Drill has three distinguishing features:
- Drill can access flat, relational data structures as well as data sources with non-relational structures, such as arrays, hierarchies, maps, nested tables, and complex data types. Besides being able to access these data sources, Drill can run queries that join data across multiple data sources, including non-relational and relational ones.
- Drill allows for schema-less access of data. In other words, it doesn’t need access to the schema definition of the data source. It doesn’t need to know the structure of the tables in advance, nor does it need statistical data. It goes straight for the data. The schema of the query result is therefore not known in advance. It’s built up and derived when data comes back from the data source. During the processing of all the data, the schema of the query result is continuously adapted. For example, the schema of a Hadoop file (or any data source) doesn’t have to be documented in Apache Hive to make it accessible for Drill.
- As with most SQL database servers, Drill doesn’t have its own database. It has been designed and optimized to access other data sources. There is rarely ever a need to copy data from a data source to Hadoop to make it accessible by Drill.

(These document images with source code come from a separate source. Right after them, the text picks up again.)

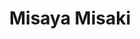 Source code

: ---
title: "Misaya Misaki"
presenter_id: misaya_misaki
layout: member_all_presentations
permalink: /member_full_publications/:presenter_id/
---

Apache Drill's Supported Plugins for Data Access
- CSV and TSV files
- Hadoop files with Parquet and AVRO file formats, including Amazon S3
- NoSQL databases, such as MongoDB and Apache HBase
- SQL database servers, such as MySQL and Oracle, through an ODBC/JDBC interface
- Files with JSON or BSON data structures
- SQL-on-Hadoop engines, such as Apache Hive and Impala
Note: This Refcard uses several example files (CSV and JSON files) to demonstrate several of Drill's capabilities.